P.S. Sì,ero nel mio momento: “ce l’ho con tutti,il mondo fa schifo”.
Non posso sentirmi al sicuro neanche in casa mia,capito? Non posso starmene in pace neanche qui,qui dove sto meglio, dove trovavo il mio unico conforto. Quando ti tolgono anche l’ultimo brandello di vita,allora sì che ti senti persa. Ora dovrò lottare, per trovare un po’ di tregua. Lottare per il mio conforto. Mi sento immersa in un mare di merda, e non ci sono scappatoie. Non c’è modo di scappare,da qui. E nessuno ti sente,per quanto tu urli. Poi arriva il giorno in cui smetti anche di urlare. In cui pensi “ma alla fine,se non ci posso fare niente,perché combattere?” .
Non sto vivendo la vita che volevo,non sto respirando per il piacere di riempirmi i polmoni,ma per semplice abitudine. Che vita monotona,la mia.
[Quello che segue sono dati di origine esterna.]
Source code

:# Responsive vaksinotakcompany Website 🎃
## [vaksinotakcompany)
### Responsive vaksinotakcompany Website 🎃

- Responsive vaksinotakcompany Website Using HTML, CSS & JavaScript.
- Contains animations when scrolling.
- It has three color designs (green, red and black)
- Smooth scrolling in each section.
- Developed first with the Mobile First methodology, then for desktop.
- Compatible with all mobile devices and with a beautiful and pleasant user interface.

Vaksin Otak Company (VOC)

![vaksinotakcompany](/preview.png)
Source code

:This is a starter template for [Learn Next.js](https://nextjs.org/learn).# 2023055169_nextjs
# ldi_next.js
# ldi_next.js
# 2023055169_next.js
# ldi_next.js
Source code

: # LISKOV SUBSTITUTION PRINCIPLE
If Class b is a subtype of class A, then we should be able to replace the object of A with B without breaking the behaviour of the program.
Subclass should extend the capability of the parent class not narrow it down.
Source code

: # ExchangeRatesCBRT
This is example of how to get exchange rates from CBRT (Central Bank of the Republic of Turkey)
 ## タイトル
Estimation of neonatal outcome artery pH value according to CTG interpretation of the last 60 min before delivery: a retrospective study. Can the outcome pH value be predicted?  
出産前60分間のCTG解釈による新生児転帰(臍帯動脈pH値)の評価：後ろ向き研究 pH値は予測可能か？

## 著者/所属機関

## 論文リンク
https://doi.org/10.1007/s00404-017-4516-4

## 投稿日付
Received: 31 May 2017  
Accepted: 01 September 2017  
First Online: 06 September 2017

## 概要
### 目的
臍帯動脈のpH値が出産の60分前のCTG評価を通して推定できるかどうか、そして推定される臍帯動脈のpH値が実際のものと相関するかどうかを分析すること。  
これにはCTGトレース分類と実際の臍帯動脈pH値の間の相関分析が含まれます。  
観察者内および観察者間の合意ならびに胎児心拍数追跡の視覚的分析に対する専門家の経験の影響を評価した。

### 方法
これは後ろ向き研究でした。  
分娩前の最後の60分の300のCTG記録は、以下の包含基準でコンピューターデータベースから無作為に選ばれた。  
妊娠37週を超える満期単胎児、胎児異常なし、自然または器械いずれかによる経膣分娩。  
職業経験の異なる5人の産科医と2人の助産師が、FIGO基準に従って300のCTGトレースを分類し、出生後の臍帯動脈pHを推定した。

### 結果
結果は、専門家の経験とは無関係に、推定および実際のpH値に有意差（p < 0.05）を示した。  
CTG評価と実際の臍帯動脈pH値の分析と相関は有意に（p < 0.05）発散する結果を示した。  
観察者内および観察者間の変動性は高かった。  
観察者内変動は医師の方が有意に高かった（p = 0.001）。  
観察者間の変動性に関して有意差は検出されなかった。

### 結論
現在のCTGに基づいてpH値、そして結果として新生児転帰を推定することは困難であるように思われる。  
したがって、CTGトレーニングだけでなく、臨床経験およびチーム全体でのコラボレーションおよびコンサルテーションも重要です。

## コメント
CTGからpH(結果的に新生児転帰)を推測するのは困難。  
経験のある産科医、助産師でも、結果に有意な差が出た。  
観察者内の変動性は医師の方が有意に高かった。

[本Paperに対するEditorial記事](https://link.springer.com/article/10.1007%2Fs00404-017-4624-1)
Per cosa dovrei lottare? Per i miei amici? (piccola parentesi,quali amici?), per il ragazzo che amo/e che mi ama? (quale ragazzo?AMA?). Per la mia famiglia? (sì,la stessa che mi ha dato tutto illudendomi e poi me l’ha tolto,lasciandomi da sola con la mia testa?).
C’è una persona per cui potrei vivere. Una sola. Me stessa. Ma da sola non ce la posso fare,sono debole e insicura e una frignona che non sa far valere le proprie idee ed opinioni su nulla. A cui manca solo un cazzo di cartello con su scritto “ATTENZIONE: non avvicinarsi. Morde e piange perché non ha una stupidissima vita sociale”. Che poi non so neanche scrivere una frase per un cartello. Farei schifo come agente pubblicitario.
Chiudo gli occhi e trattengo il respiro. Prendo lo zaino e ci infilo il diario e la penna. Esco di casa. Il cielo è limpido. Le stelle sono meravigliose. Corro veloce alla stazione e prendo il pullman per un pelo.
Sopra il letto ho lasciato solo un fogliettino. Non riuscivo a pensare a nulla. Cosa potevo scrivere? Sono riuscita a scarabocchiare solo un “Non siate troppo arrabbiati con me,per favore”. Nessun “vi voglio bene” o “mi mancherete”. Non sono una bugiarda,io.